Two nights ago I had this dream. In it, Father Charlie was setting up the sanctuary for a Mass. There was lots of activity with many of us helping get it ready. There was the expectation in the air that company was coming and we were getting prepared. The place was light and open and good. My part of the activity was setting up these small, clear jars in a neat and orderly pattern. As I was doing it I asked Father Charlie what he thought and he said, "You are trying to arrange things perfectly but you aren't inviting God to be in the middle of it with you." In the dream I was amazed that he saw the inner me so clearly.
Today - in the here and now - it was no different. He saw me clearly. The inner me. Such a scary thought. I've worked so hard to keep that inner person hidden and safe. I am trying to learn what is is to recognize my feelings. Somewhere in the past I must have been able to do it. Somewhere before I learned that feelings were scary and got you in trouble and it was better to stuff them down deep. Something as simple as being asked, "How are you?" throws me into a panic. I don't know how I am. How do you tell how you are? I have often puzzled over what criteria people use in order to be able to reply "I'm good, thank you." Father Charlie told me today that each person makes up their own criteria. You're kidding? I thought. He said it could be as simple as waking up in the morning and being thankful to be alive that could be the criteria for someone deciding they were good. He said being comfortable in my own skin, regardless of what I was dealing with, could be enough to be able to say "I'm good,thank you." Typing all that makes me feel giddy with relief. I realized that I had always been equating perfection with being able to answer I was good. How much I have struggled with feeling like I am lying if I tell people I am good when obviously things are less than perfect in my life.
As my dream progressed it turned out we were preparing for the people who I used to fellowship with at my former church. Father Charlie was going to answer any questions they had about Catholicism. At one pointin the dream, a woman beside me turned to me and was so, so angry when she said, "He's answering all our questions from Scripture." So many times today Father Charlie spoke the words of Jesus to me and said, "The truth will set you free."

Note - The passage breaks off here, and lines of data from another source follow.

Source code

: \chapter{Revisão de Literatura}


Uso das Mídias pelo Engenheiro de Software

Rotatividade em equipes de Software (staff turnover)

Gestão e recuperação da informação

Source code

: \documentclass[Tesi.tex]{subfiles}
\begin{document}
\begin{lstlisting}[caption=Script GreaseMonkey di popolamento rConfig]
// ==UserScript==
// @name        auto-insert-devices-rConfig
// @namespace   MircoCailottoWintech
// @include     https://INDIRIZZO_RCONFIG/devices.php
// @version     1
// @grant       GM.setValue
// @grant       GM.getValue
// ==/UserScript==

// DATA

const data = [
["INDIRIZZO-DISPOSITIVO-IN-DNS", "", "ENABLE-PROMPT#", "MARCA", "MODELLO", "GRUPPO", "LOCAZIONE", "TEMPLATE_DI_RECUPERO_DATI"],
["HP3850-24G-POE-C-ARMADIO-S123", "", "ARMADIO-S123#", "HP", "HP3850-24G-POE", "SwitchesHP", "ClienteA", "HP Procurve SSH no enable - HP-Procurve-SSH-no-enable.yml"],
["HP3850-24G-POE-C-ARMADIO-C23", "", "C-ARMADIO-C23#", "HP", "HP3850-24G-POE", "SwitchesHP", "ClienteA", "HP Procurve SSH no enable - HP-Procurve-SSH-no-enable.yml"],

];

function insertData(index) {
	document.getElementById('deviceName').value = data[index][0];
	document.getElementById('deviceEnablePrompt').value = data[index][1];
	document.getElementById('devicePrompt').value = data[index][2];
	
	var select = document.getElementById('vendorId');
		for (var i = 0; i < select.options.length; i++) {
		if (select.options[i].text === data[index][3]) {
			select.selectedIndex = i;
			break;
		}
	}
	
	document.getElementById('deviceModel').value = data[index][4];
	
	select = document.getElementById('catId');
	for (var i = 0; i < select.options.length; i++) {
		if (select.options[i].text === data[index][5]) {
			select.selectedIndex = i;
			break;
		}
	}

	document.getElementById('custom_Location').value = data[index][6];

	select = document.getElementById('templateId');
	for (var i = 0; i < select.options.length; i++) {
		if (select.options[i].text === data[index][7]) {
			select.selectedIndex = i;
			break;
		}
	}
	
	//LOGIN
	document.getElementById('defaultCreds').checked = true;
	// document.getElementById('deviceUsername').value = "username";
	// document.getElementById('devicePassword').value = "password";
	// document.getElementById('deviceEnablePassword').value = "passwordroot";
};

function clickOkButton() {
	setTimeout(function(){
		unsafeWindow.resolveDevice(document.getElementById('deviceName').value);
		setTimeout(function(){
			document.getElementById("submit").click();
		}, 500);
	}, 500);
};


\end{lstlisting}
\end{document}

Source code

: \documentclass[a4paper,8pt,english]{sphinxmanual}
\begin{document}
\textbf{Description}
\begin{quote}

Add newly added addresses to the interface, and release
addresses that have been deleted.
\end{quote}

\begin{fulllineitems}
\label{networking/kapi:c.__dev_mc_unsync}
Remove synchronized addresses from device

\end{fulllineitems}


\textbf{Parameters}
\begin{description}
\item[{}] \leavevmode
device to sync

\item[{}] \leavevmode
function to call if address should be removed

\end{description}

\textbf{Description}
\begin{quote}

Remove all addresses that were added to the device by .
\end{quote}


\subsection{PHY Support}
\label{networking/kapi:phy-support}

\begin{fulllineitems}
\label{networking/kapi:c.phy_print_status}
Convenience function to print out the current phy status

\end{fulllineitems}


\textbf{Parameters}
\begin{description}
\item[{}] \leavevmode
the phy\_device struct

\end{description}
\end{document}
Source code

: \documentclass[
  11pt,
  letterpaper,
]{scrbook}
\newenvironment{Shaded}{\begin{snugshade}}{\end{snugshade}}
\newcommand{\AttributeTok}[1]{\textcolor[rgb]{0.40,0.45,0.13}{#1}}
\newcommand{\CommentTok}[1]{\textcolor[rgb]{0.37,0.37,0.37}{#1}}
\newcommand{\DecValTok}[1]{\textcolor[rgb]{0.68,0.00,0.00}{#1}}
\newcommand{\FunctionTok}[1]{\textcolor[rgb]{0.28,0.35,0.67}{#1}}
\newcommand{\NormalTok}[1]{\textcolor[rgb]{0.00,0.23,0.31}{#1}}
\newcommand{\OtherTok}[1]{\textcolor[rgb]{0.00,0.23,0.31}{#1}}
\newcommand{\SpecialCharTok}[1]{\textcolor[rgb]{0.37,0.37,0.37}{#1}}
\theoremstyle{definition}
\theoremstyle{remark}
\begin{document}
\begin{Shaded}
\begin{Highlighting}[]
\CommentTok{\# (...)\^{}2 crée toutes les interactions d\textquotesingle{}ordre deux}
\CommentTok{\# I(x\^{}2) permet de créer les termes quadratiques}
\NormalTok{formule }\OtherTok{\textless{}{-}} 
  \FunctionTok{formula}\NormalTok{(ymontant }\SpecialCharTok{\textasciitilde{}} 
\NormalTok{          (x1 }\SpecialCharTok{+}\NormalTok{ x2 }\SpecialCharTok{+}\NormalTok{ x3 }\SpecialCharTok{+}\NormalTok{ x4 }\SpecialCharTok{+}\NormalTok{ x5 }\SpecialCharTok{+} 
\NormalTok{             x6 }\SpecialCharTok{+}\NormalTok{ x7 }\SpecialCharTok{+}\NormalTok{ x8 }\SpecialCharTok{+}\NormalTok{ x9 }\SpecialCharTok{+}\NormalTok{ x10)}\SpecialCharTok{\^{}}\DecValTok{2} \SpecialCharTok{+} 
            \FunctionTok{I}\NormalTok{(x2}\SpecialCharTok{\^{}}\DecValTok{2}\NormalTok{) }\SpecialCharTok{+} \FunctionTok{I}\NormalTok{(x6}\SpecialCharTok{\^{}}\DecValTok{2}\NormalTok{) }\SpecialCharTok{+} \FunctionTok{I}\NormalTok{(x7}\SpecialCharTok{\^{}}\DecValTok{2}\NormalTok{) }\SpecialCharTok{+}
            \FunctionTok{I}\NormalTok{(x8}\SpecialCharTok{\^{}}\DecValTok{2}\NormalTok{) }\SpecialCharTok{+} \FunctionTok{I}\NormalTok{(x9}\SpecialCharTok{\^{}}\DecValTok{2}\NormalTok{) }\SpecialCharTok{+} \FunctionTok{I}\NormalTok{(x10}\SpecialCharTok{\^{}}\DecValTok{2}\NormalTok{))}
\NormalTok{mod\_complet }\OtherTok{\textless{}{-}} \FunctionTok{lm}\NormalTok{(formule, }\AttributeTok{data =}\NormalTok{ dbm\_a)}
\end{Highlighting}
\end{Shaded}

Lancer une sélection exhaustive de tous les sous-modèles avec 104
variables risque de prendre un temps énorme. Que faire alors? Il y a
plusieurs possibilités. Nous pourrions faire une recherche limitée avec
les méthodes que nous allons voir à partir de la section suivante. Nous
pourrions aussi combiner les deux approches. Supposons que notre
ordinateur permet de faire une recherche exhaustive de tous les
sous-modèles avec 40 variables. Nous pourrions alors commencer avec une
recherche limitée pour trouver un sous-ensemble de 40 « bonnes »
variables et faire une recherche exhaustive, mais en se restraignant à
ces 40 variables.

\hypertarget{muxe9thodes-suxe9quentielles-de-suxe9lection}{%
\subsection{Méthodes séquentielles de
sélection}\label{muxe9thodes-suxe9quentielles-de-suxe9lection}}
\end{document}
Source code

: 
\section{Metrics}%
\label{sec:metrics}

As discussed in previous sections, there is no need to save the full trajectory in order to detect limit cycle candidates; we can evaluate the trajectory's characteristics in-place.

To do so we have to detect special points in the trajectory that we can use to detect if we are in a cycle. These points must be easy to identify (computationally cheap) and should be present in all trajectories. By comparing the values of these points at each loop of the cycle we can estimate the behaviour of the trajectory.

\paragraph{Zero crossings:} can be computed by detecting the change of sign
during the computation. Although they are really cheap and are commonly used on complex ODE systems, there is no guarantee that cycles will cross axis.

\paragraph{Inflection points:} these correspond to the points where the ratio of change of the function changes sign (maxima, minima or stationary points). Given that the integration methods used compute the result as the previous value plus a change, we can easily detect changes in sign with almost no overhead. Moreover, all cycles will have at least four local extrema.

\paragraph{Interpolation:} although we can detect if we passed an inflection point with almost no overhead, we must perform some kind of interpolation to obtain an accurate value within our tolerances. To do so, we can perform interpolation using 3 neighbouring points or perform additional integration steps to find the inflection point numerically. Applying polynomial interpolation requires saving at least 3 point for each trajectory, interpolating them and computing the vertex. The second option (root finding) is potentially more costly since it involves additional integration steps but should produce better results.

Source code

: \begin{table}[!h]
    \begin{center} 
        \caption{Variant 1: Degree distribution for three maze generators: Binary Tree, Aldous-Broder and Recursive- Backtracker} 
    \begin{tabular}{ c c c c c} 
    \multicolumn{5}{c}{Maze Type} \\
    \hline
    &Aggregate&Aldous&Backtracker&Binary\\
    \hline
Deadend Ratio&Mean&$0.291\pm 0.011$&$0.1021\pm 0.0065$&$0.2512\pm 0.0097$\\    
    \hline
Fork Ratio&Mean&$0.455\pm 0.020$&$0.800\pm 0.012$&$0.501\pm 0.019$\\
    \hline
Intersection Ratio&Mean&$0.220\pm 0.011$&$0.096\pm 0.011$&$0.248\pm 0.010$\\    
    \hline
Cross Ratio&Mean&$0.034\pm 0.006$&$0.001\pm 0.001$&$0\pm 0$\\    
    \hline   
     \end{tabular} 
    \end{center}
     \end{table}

He said that I could leave our session and decide it was good or bad. Those were feelings. I got to change the rules that dictated my childhood. Give myself the freedom of the 600 mile distance between me and my parents and change the rules forever. I had no idea they still had such a grip on me. I told him that I lived through my childhood always looking over my shoulder, waiting for the other shoe to fall. Is it no wonder that these past few weeks I have been dealing with a chronic flare up of pain in my neck and shoulder? Pain that makes looking over my shoulder too painful to do? I told Father Charlie how I had asked the chiropractor yesterday if it was possible I was guarding my neck and if that was causing muscles to be so tight. Father Charlie looked at me and said, "How many times during our session have your feelings tried to come from your heart and connect with your head and you've let them go only so far and then pushed them down?" He put his hand at the place where his neck and head met - showing me where I let the feelings go before I shoved them down. We both knew I had continually been teary but unable to let go and just cry that cry from the depths. The gut wrenching cry that was trying to come to the surface. I told him to cry that cry in front of him was too scary and vulnerable a feeling.
I shared how I was so disapppointed to be back in that place I have so often been in my journey. "Oh," he said, "But you aren't." He talked of a mountain road and how it twists and turns. How we can look back at some point and see where we were before and say, "I was there, now I am here." He encouraged me that all I had to do was be where I was on the journey and that I am on a journey.
I hate being needy. Acknowledging it feels like failure. I told him how I had sifted through his reaction to me on Sunday at Mass when I asked if I could see him before our monthly meeting. How I was watching to see if I could discern at all that I was being a nuisance to him. Then yesterday when I phoned to make the appointment how I sifted through his words to see if there was any "rolling of the eyes, this woman is so needy" response in the inflection of his words.
Today before I left he asked me how I was. I told him I was more at peace than I had been for a long time. Then he told me that if I needed to talk before our next appointment to call him. Instant tears for me. I told him people got tired of people being needy. He just looked at me. It took a few moments before I could just say, "Yes, I will call if I need to." The truth is I get tired of feeling needy. I go through this cycle where I feel like I am falling apart. I stay there until it is too painful then I shove everything down until it tries to surface again. I am hopeful that this time I can stay in the feelings while I learn it's okay to be in my own skin and actually feel life, all of it. I do know that based on my very own criteria that today I am good. It's the truth. Isn't that too cool?